In pursuit of code quality: Discover XMLUnit

A JUnit extension framework for testing XML documents

Andrew Glover (aglover@stelligent.com), President, Stelligent Incorporated
Andrew Glover is president of Stelligent Incorporated, which helps companies address software quality with effective developer testing strategies and continuous integration techniques that enable teams to monitor code quality early and often. Check out Andy's blog for a list of his publications.

Summary:  Java™ developers are natural problem solvers, so it makes sense that someone has come up with an easier way to validate XML documents. This month, Andrew introduces XMLUnit, a JUnit extension framework that meets all your XML validation needs.

View more content in this series

Date:  19 Dec 2006
Level:  Intermediate
Activity:  3672 views

From time to time in the software development cycle, you need to verify the structure or content of XML documents. No matter what type of applications you're building, testing XML documents presents some challenges, especially without tools to facilitate the process.

This month, I'll first show you why you don't want to use String comparisons to verify the structure and content of XML documents. Then I'll introduce XMLUnit, an XML validation tool created by and for Java developers, and show you how to use it to validate XML documents.

Improve your code quality

Don't miss Andrew's accompanying discussion forum for assistance with code metrics, test frameworks, and writing quality-focused code.

Good old String comparisons

To get started, let's imagine you've built an application that outputs an XML document representing an object-dependency report.
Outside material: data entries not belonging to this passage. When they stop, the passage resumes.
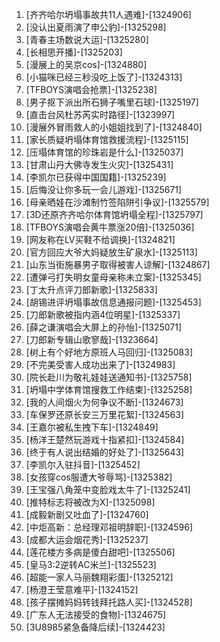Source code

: 
1. [齐齐哈尔坍塌事故共11人遇难]-[1324906]
1. [没认出夏雨演了申公豹]-[1325298]
1. [青春主场数说大运]-[1325280]
1. [长相思开播]-[1325203]
1. [漫展上的吴京cos]-[1324880]
1. [小猫咪已经三秒没吃上饭了]-[1324313]
1. [TFBOYS演唱会抢票]-[1325238]
1. [男子抠下派出所石狮子嘴里石球]-[1325197]
1. [直击台风杜苏芮实时路径]-[1323997]
1. [漫展外冒雨救人的小姐姐找到了]-[1324840]
1. [家长质疑坍塌体育馆救援流程]-[1325115]
1. [压塌体育馆的珍珠岩是什么]-[1325037]
1. [甘肃山丹大佛寺发生火灾]-[1325431]
1. [李凯尔已获得中国国籍]-[1325239]
1. [后悔没让你多玩一会儿游戏]-[1325671]
1. [母亲晒娃在沙滩制竹签陷阱引争议]-[1325579]
1. [3D还原齐齐哈尔体育馆坍塌全程]-[1325797]
1. [TFBOYS演唱会黄牛票涨20倍]-[1325036]
1. [网友称在LV买鞋不给调换]-[1324821]
1. [官方回应大爷大妈疑放生矿泉水]-[1325113]
1. [山东当街施暴男子取得被害人谅解]-[1324867]
1. [遭弹弓打失明女童母亲称未立案]-[1325345]
1. [丁太升点评刀郎新歌]-[1325833]
1. [胡锡进评坍塌事故信息通报问题]-[1325453]
1. [刀郎新歌被指内涵4位明星]-[1325337]
1. [薛之谦演唱会大屏上的孙怡]-[1325071]
1. [刀郎新专辑山歌寥哉]-[1323664]
1. [树上有个好地方原班人马回归]-[1325083]
1. [不完美受害人成功出来了]-[1324983]
1. [院长赴川为敬礼娃娃送通知书]-[1325758]
1. [坍塌中学体育馆搜救工作结束]-[1325258]
1. [我的人间烟火为何争议不断]-[1324673]
1. [车保罗还原长安三万里花絮]-[1324563]
1. [王嘉尔被私生拽下车]-[1324849]
1. [杨洋王楚然玩游戏十指紧扣]-[1324584]
1. [终于有人说出结婚的好处了]-[1325643]
1. [李凯尔入驻抖音]-[1325452]
1. [女孩穿cos服遭大爷辱骂]-[1325382]
1. [王宝强八角笼中变脸戏太牛了]-[1325241]
1. [推特标志将被改为X]-[1325098]
1. [成毅新剧又吐血了]-[1324760]
1. [中炬高新：总经理邓祖明辞职]-[1324596]
1. [成都大运会烟花秀]-[1325237]
1. [莲花楼方多病是傻白甜吧]-[1325506]
1. [皇马3:2逆转AC米兰]-[1325523]
1. [超能一家人马丽魏翔彩蛋]-[1325212]
1. [杨澄王莹意难平]-[1324152]
1. [孩子摆摊妈妈转钱拜托路人买]-[1324528]
1. [广东人无法接受的食物]-[1324675]
1. [3U8985紧急备降后续]-[1324423]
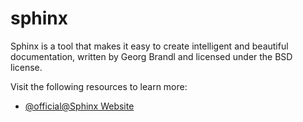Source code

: # sphinx

Sphinx is a tool that makes it easy to create intelligent and beautiful documentation, written by Georg Brandl and licensed under the BSD license.

Visit the following resources to learn more:

- [@official@Sphinx Website](https://www.sphinx-doc.org/en/master/)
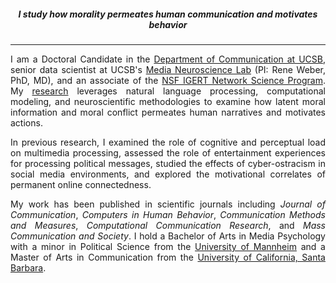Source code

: <!-- EDUCATION HEADER -->

<h5 style="text-align: center">I study how morality permeates human communication and motivates behavior </h5>

---

<!-- MAIN BODY -->

<div style="text-align: justify" markdown="1">

I am a Doctoral Candidate in the [Department of Communication at UCSB](http://www.comm.ucsb.edu/), senior data scientist at UCSB's [Media Neuroscience Lab](http://www.medianeuroscience.org/) (PI: Rene Weber, PhD, MD), and an associate of the [NSF IGERT Network Science Program](https://networkscience.igert.ucsb.edu/). My [research](https://fhopp.github.io/research) leverages natural language processing, computational modeling, and neuroscientific methodologies to examine how latent moral information and moral conflict permeates human narratives and motivates actions. 

In previous research, I examined the role of cognitive and perceptual load on multimedia processing, assessed the role of entertainment experiences for processing political messages, studied the effects of cyber-ostracism in social media environments, and explored the motivational correlates of permanent online connectedness. 
       
My work has been published in scientific journals including _Journal of Communication_, _Computers in Human Behavior_, _Communication Methods and Measures_, _Computational Communication Research_, and _Mass Communication and Society_. I hold a Bachelor of Arts in Media Psychology with a minor in Political Science from the [University of Mannheim](http://mkw.uni-mannheim.de/) and a Master of Arts in Communication from the [University of California, Santa Barbara](https://www.ucsb.edu/).

</div>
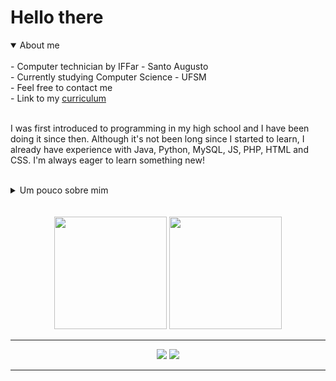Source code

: # Hello there 

<details open>
<summary>About me</summary>
<br>
- Computer technician by IFFar - Santo Augusto <br>
- Currently studying Computer Science - UFSM <br>
- Feel free to contact me <br>
- Link to my <a href="https://drive.google.com/file/d/1pvfEJ80a63-BYYrfwRQoAubSP99-A91u/view?usp=sharing">curriculum</a> <br><br>

<p>I was first introduced to programming in my high school and I have been doing it since then. Although it's not been long since I started to learn, I already have experience with Java, Python, MySQL, JS, PHP, HTML and CSS.
  I'm always eager to learn something new! <br><br></p>

</details>

<details>
<summary>Um pouco sobre mim</summary>
<br>
- Técnico em informática pelo IFFar - Santo Augusto <br>
- Cursando Ciência da Computação na UFSM <br> 
- Sinta-se a vontade para entrar em contato <br>
- Meu <a href="https://drive.google.com/file/d/1HuAyp-46nNLknGVJQ5j8lXQypgUQYT-W/view?usp=sharing">currículo</a> <br><br>

<p>Eu tive meu primeiro contato com a programação durante o meu ensino médio. Mesmo estudando apenas à poucos anos já tenho experiência com Java, Python, MySQL, JS, PHP, HTML e CSS.
  Estou sempre tentando aprender algo novo! <br><br></p>

</details>
<br><br>

<div align="center">
  <img height="180em" src="https://github-readme-stats.vercel.app/api?username=Mathbvb&layout=compact&theme=dracula&show_icons=true&hide_border=true"/>
  <img height="180em" src="https://github-readme-stats.vercel.app/api/top-langs/?username=Mathbvb&layout=compact&langs_count=7&theme=dracula&hide_border=true"/>
</div>

<hr>

<div align="center">
  <a href="https://www.linkedin.com/in/mathias-recktenvald-58742825a/" target="_blank"><img src="https://img.shields.io/badge/-LinkedIn-%230077B5?style=for-the-badge&logo=linkedin&logoColor=white" target="_blank"></a> 
  <a href="https://www.instagram.com/mathias_recktenvald/" target="_blank"><img src="https://img.shields.io/badge/-Instagram-%23E4405F?style=for-the-badge&logo=instagram&logoColor=white" target="_blank"></a> 
</div>

<hr>
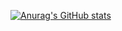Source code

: 
[![Anurag's GitHub stats](https://github-readme-stats.vercel.app/api?username=prem22k)](https://github.com/anuraghazra/github-readme-stats)
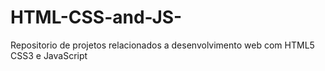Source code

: # HTML-CSS-and-JS-
Repositorio de projetos relacionados a desenvolvimento web com HTML5 CSS3 e JavaScript
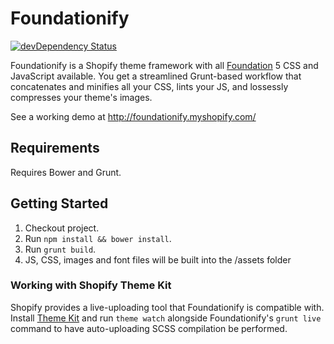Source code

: # Foundationify

[![devDependency Status](https://david-dm.org/lukebussey/foundationify/dev-status.svg)](https://david-dm.org/lukebussey/foundationify#info=devDependencies)

Foundationify is a Shopify theme framework with all [Foundation](http://foundation.zurb.com/) 5 CSS and JavaScript available. You get a streamlined Grunt-based workflow that concatenates and minifies all your CSS, lints your JS, and lossessly compresses your theme's images.

See a working demo at http://foundationify.myshopify.com/

## Requirements

Requires Bower and Grunt.

## Getting Started

1. Checkout project.
2. Run `npm install && bower install`.
3. Run `grunt build`.
4. JS, CSS, images and font files will be built into the /assets folder

### Working with Shopify Theme Kit

Shopify provides a live-uploading tool that Foundationify is compatible with. Install [Theme Kit](https://shopify.github.io/themekit/) and run `theme watch` alongside Foundationify's `grunt live` command to have auto-uploading SCSS compilation be performed.
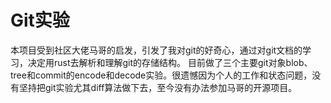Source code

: # Git实验
本项目受到社区大佬马哥的启发，引发了我对git的好奇心，通过对git文档的学习，决定用rust去解析和理解git的存储结构。
目前做了三个主要git对象blob、tree和commit的encode和decode实验。很遗憾因为个人的工作和状态问题，没有坚持把git实验尤其diff算法做下去，至今没有办法参加马哥的开源项目。
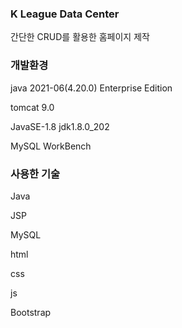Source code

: ### K League Data Center 
간단한 CRUD를 활용한 홈페이지 제작

### 개발환경
java 2021-06(4.20.0) Enterprise Edition

tomcat 9.0

JavaSE-1.8 jdk1.8.0_202

MySQL WorkBench

### 사용한 기술
Java

JSP

MySQL

html

css

js

Bootstrap


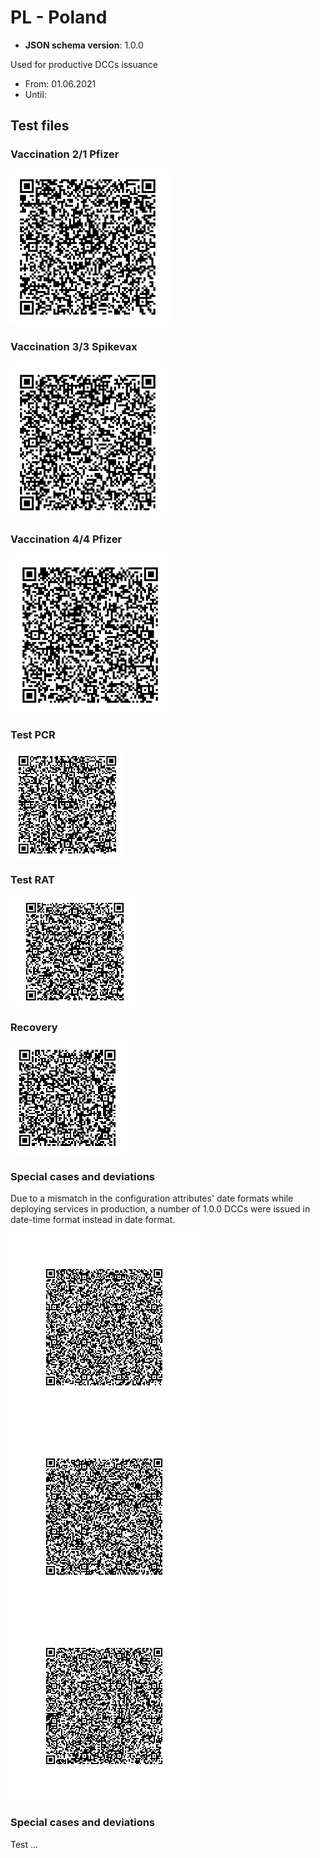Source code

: # PL - Poland

* **JSON schema version**: 1.0.0

Used for productive DCCs issuance
* From: 01.06.2021
* Until:

## Test files

### Vaccination 2/1 Pfizer

![VAC-1](VAC_2_1_Pfizer.PNG)

### Vaccination 3/3 Spikevax

![VAC-2](VAC_3_3_Spikevax.PNG)

### Vaccination 4/4 Pfizer

![VAC-3](VAC_4_4_Pfizer.PNG)

### Test PCR

![TEST-1](TEST_PCR.PNG)

### Test RAT

![TEST-2](TEST_RAT.PNG)

### Recovery

![REC](REC.png)

### Special cases and deviations
Due to a mismatch in the configuration attributes' date formats while deploying services in production, a number of 1.0.0 DCCs were issued in date-time format instead in date format. 

![VAC-11](specialcases/VAC-11.png)
![VAC-12](specialcases/VAC-12.png)
![VAC-13](specialcases/VAC-13.png)

### Special cases and deviations
Test ...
For a given collection of classes and corresponding filters, a report is generated that outputs a class and its class dependencies (think imports).

Listing 1 shows the report for a given list of classes, com.acme.web.Widget and com.acme.web.Account, with filters set to ignore outside classes such as java.lang.String:


Listing 1. A sample dependency XML report

<DependencyReport date="Sun Dec 03 22:30:21 EST 2006">
  <FiltersApplied>
    <Filter pattern="java|org"/>
    <Filter pattern="net."/>
  </FiltersApplied>
  <Class name="com.acme.web.Widget">
    <Dependency name="com.acme.resource.Configuration"/>
    <Dependency name="com.acme.xml.Document"/>
  </Class>
  <Class name="com.acme.web.Account">
    <Dependency name="com.acme.resource.Configuration"/>
    <Dependency name="com.acme.xml.Document"/>
  </Class>
</DependencyReport>

Listing 1 is obviously generated by an application; consequently, the first level of testing is to verify the application actually can generate a document. Once that's been verified, you'll want to test at least three aspects of the specific document:

  • Structure
  • Content
  • Specific content

You can handle the first two aspects with JUnit alone using String comparisons, as shown in Listing 2:


Listing 2. Validating XML the hard way

public class XMLReportTest extends TestCase {

 private Filter[] getFilters(){
  Filter[] fltrs = new Filter[2];
  fltrs[0] = new RegexPackageFilter("java|org");
  fltrs[1] = new SimplePackageFilter("net.");
  return fltrs;
 }

 private Dependency[] getDependencies(){
  Dependency[] deps = new Dependency[2];
  deps[0] = new Dependency("com.acme.resource.Configuration");
  deps[1] = new Dependency("com.acme.xml.Document");
  return deps;
 }

 public void testToXML() {
  Date now = new Date();
  BatchDependencyXMLReport report = 
   new BatchDependencyXMLReport(now, this.getFilters());

  report.addTargetAndDependencies(
    "com.acme.web.Widget", this.getDependencies());
  report.addTargetAndDependencies(
    "com.acme.web.Account", this.getDependencies());

  String valid = "<DependencyReport date=\"" + now.toString() + "\">"+
    "<FiltersApplied><Filter pattern=\"java|org\" /><Filter pattern=\"net.\" />"+
    "</FiltersApplied><Class name=\"com.acme.web.Widget\">" +
    " <Dependency name=\"com.acme.resource.Configuration\" />"+
    "<Dependency name=\"com.acme.xml.Document\" /></Class>"+
    "<Class name=\"com.acme.web.Account\">"+
    "<Dependency name=\"com.acme.resource.Configuration\" />"+
    "<Dependency name=\"com.acme.xml.Document\" />"+
    "</Class></DependencyReport>";

   assertEquals("report didn't match xml", valid, report.toXML());
 }
}

The test in Listing 2 has some major drawbacks -- and not just the hard-coded String comparisons, either. First, the test isn't exactly readable. Second, it's amazingly brittle; should the format of the XML document change (including the addition of white space), you would be better off pasting in a new copy of the document than attempting to fix the String itself. Finally, the nature of the test forces you to contend with the Date aspect, even though you probably don't care about it.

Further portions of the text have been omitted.